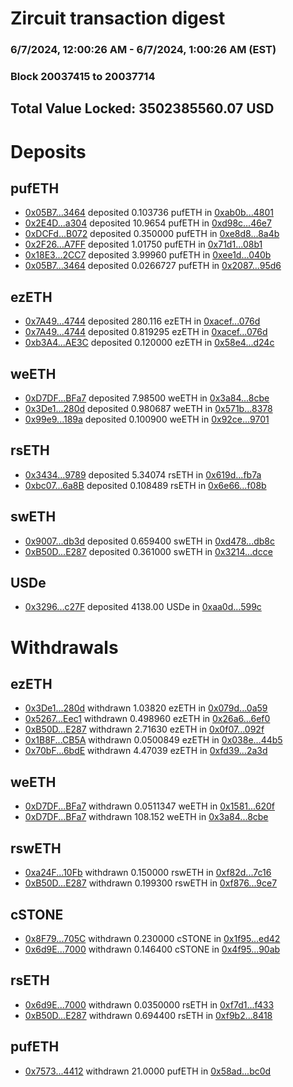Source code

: # Zircuit transaction digest
### 6/7/2024, 12:00:26 AM - 6/7/2024, 1:00:26 AM (EST)
### Block 20037415 to 20037714

## Total Value Locked: 3502385560.07 USD

# Deposits
## pufETH
- [0x05B7...3464](https://etherscan.io/address/0x05B7b1F07807a460e462272f8f476BD9e2143464) deposited 0.103736 pufETH in [0xab0b...4801](https://etherscan.io/tx/0x05B7b1F07807a460e462272f8f476BD9e2143464)
- [0x2E4D...a304](https://etherscan.io/address/0x2E4DE8ec0395038065BFCeB2DF6794b0eF26a304) deposited 10.9654 pufETH in [0xd98c...46e7](https://etherscan.io/tx/0x2E4DE8ec0395038065BFCeB2DF6794b0eF26a304)
- [0xDCFd...B072](https://etherscan.io/address/0xDCFdfc764747562843DAFE1eD5994483CBc1B072) deposited 0.350000 pufETH in [0xe8d8...8a4b](https://etherscan.io/tx/0xDCFdfc764747562843DAFE1eD5994483CBc1B072)
- [0x2F26...A7FF](https://etherscan.io/address/0x2F26e567A5f64279172986f86985D4f4C068A7FF) deposited 1.01750 pufETH in [0x71d1...08b1](https://etherscan.io/tx/0x2F26e567A5f64279172986f86985D4f4C068A7FF)
- [0x18E3...2CC7](https://etherscan.io/address/0x18E3b2DF5578447Aa097cB2A0435A13709eE2CC7) deposited 3.99960 pufETH in [0xee1d...040b](https://etherscan.io/tx/0x18E3b2DF5578447Aa097cB2A0435A13709eE2CC7)
- [0x05B7...3464](https://etherscan.io/address/0x05B7b1F07807a460e462272f8f476BD9e2143464) deposited 0.0266727 pufETH in [0x2087...95d6](https://etherscan.io/tx/0x05B7b1F07807a460e462272f8f476BD9e2143464)
## ezETH
- [0x7A49...4744](https://etherscan.io/address/0x7A493Be5c2ce014cD049Bf178a1ac0Db1B434744) deposited 280.116 ezETH in [0xacef...076d](https://etherscan.io/tx/0x7A493Be5c2ce014cD049Bf178a1ac0Db1B434744)
- [0x7A49...4744](https://etherscan.io/address/0x7A493Be5c2ce014cD049Bf178a1ac0Db1B434744) deposited 0.819295 ezETH in [0xacef...076d](https://etherscan.io/tx/0x7A493Be5c2ce014cD049Bf178a1ac0Db1B434744)
- [0xb3A4...AE3C](https://etherscan.io/address/0xb3A40068e13C5c4177A6214aa792b6c3014fAE3C) deposited 0.120000 ezETH in [0x58e4...d24c](https://etherscan.io/tx/0xb3A40068e13C5c4177A6214aa792b6c3014fAE3C)
## weETH
- [0xD7DF...BFa7](https://etherscan.io/address/0xD7DF7E085214743530afF339aFC420c7c720BFa7) deposited 7.98500 weETH in [0x3a84...8cbe](https://etherscan.io/tx/0xD7DF7E085214743530afF339aFC420c7c720BFa7)
- [0x3De1...280d](https://etherscan.io/address/0x3De1D0C09B29093E8490f8cE113368bE38c5280d) deposited 0.980687 weETH in [0x571b...8378](https://etherscan.io/tx/0x3De1D0C09B29093E8490f8cE113368bE38c5280d)
- [0x99e9...189a](https://etherscan.io/address/0x99e9410808D7F897e700A7e1397711E1cf9a189a) deposited 0.100900 weETH in [0x92ce...9701](https://etherscan.io/tx/0x99e9410808D7F897e700A7e1397711E1cf9a189a)
## rsETH
- [0x3434...9789](https://etherscan.io/address/0x34349c5569e7B846c3558961552D2202760A9789) deposited 5.34074 rsETH in [0x619d...fb7a](https://etherscan.io/tx/0x34349c5569e7B846c3558961552D2202760A9789)
- [0xbc07...6a8B](https://etherscan.io/address/0xbc079618448693A144C817a1Ae1aEF5774926a8B) deposited 0.108489 rsETH in [0x6e66...f08b](https://etherscan.io/tx/0xbc079618448693A144C817a1Ae1aEF5774926a8B)
## swETH
- [0x9007...db3d](https://etherscan.io/address/0x9007F442DA02F1C1198029Feb227eF3953D9db3d) deposited 0.659400 swETH in [0xd478...db8c](https://etherscan.io/tx/0x9007F442DA02F1C1198029Feb227eF3953D9db3d)
- [0xB50D...E287](https://etherscan.io/address/0xB50Dc98a8bf925a27f89eCDddc3D6414BCF6E287) deposited 0.361000 swETH in [0x3214...dcce](https://etherscan.io/tx/0xB50Dc98a8bf925a27f89eCDddc3D6414BCF6E287)
## USDe
- [0x3296...c27F](https://etherscan.io/address/0x3296B13B1eE66D953d4449BD81581a4612ECc27F) deposited 4138.00 USDe in [0xaa0d...599c](https://etherscan.io/tx/0x3296B13B1eE66D953d4449BD81581a4612ECc27F)
# Withdrawals
## ezETH
- [0x3De1...280d](https://etherscan.io/address/0x3De1D0C09B29093E8490f8cE113368bE38c5280d) withdrawn 1.03820 ezETH in [0x079d...0a59](https://etherscan.io/tx/0x3De1D0C09B29093E8490f8cE113368bE38c5280d)
- [0x5267...Eec1](https://etherscan.io/address/0x526778eC41381361b2e9BaC833bA6029FbfBEec1) withdrawn 0.498960 ezETH in [0x26a6...6ef0](https://etherscan.io/tx/0x526778eC41381361b2e9BaC833bA6029FbfBEec1)
- [0xB50D...E287](https://etherscan.io/address/0xB50Dc98a8bf925a27f89eCDddc3D6414BCF6E287) withdrawn 2.71630 ezETH in [0x0f07...092f](https://etherscan.io/tx/0xB50Dc98a8bf925a27f89eCDddc3D6414BCF6E287)
- [0x1B8F...CB5A](https://etherscan.io/address/0x1B8F72095DC180803FCD84DfF91667B1A243CB5A) withdrawn 0.0500849 ezETH in [0x038e...44b5](https://etherscan.io/tx/0x1B8F72095DC180803FCD84DfF91667B1A243CB5A)
- [0x70bF...6bdE](https://etherscan.io/address/0x70bF2E330ae92bbdF0bd2a7cE991697e466f6bdE) withdrawn 4.47039 ezETH in [0xfd39...2a3d](https://etherscan.io/tx/0x70bF2E330ae92bbdF0bd2a7cE991697e466f6bdE)
## weETH
- [0xD7DF...BFa7](https://etherscan.io/address/0xD7DF7E085214743530afF339aFC420c7c720BFa7) withdrawn 0.0511347 weETH in [0x1581...620f](https://etherscan.io/tx/0xD7DF7E085214743530afF339aFC420c7c720BFa7)
- [0xD7DF...BFa7](https://etherscan.io/address/0xD7DF7E085214743530afF339aFC420c7c720BFa7) withdrawn 108.152 weETH in [0x3a84...8cbe](https://etherscan.io/tx/0xD7DF7E085214743530afF339aFC420c7c720BFa7)
## rswETH
- [0xa24F...10Fb](https://etherscan.io/address/0xa24F3497349Cf3bd6e6816b7d2c3A1BcA31D10Fb) withdrawn 0.150000 rswETH in [0xf82d...7c16](https://etherscan.io/tx/0xa24F3497349Cf3bd6e6816b7d2c3A1BcA31D10Fb)
- [0xB50D...E287](https://etherscan.io/address/0xB50Dc98a8bf925a27f89eCDddc3D6414BCF6E287) withdrawn 0.199300 rswETH in [0xf876...9ce7](https://etherscan.io/tx/0xB50Dc98a8bf925a27f89eCDddc3D6414BCF6E287)
## cSTONE
- [0x8F79...705C](https://etherscan.io/address/0x8F791c0592Db171D84167D10Baa70Fd6DD26705C) withdrawn 0.230000 cSTONE in [0x1f95...ed42](https://etherscan.io/tx/0x8F791c0592Db171D84167D10Baa70Fd6DD26705C)
- [0x6d9E...7000](https://etherscan.io/address/0x6d9EB6c99445AC37411765Be615BA4C6d63D7000) withdrawn 0.146400 cSTONE in [0x4f95...90ab](https://etherscan.io/tx/0x6d9EB6c99445AC37411765Be615BA4C6d63D7000)
## rsETH
- [0x6d9E...7000](https://etherscan.io/address/0x6d9EB6c99445AC37411765Be615BA4C6d63D7000) withdrawn 0.0350000 rsETH in [0xf7d1...f433](https://etherscan.io/tx/0x6d9EB6c99445AC37411765Be615BA4C6d63D7000)
- [0xB50D...E287](https://etherscan.io/address/0xB50Dc98a8bf925a27f89eCDddc3D6414BCF6E287) withdrawn 0.694400 rsETH in [0xf9b2...8418](https://etherscan.io/tx/0xB50Dc98a8bf925a27f89eCDddc3D6414BCF6E287)
## pufETH
- [0x7573...4412](https://etherscan.io/address/0x75731aBAA7c865a89d9598d1C8b4e9762B1F4412) withdrawn 21.0000 pufETH in [0x58ad...bc0d](https://etherscan.io/tx/0x75731aBAA7c865a89d9598d1C8b4e9762B1F4412)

• • •

ACTIVITY
The answer should contain nothing but the lines from the top of the data above through the line containing "deposited 1.01750 pufETH", copied exactly, with no images.

COMPLETED TASK
Source code

: # Zircuit transaction digest
### 6/7/2024, 12:00:26 AM - 6/7/2024, 1:00:26 AM (EST)
### Block 20037415 to 20037714

## Total Value Locked: 3502385560.07 USD

# Deposits
## pufETH
- [0x05B7...3464](https://etherscan.io/address/0x05B7b1F07807a460e462272f8f476BD9e2143464) deposited 0.103736 pufETH in [0xab0b...4801](https://etherscan.io/tx/0x05B7b1F07807a460e462272f8f476BD9e2143464)
- [0x2E4D...a304](https://etherscan.io/address/0x2E4DE8ec0395038065BFCeB2DF6794b0eF26a304) deposited 10.9654 pufETH in [0xd98c...46e7](https://etherscan.io/tx/0x2E4DE8ec0395038065BFCeB2DF6794b0eF26a304)
- [0xDCFd...B072](https://etherscan.io/address/0xDCFdfc764747562843DAFE1eD5994483CBc1B072) deposited 0.350000 pufETH in [0xe8d8...8a4b](https://etherscan.io/tx/0xDCFdfc764747562843DAFE1eD5994483CBc1B072)
- [0x2F26...A7FF](https://etherscan.io/address/0x2F26e567A5f64279172986f86985D4f4C068A7FF) deposited 1.01750 pufETH in [0x71d1...08b1](https://etherscan.io/tx/0x2F26e567A5f64279172986f86985D4f4C068A7FF)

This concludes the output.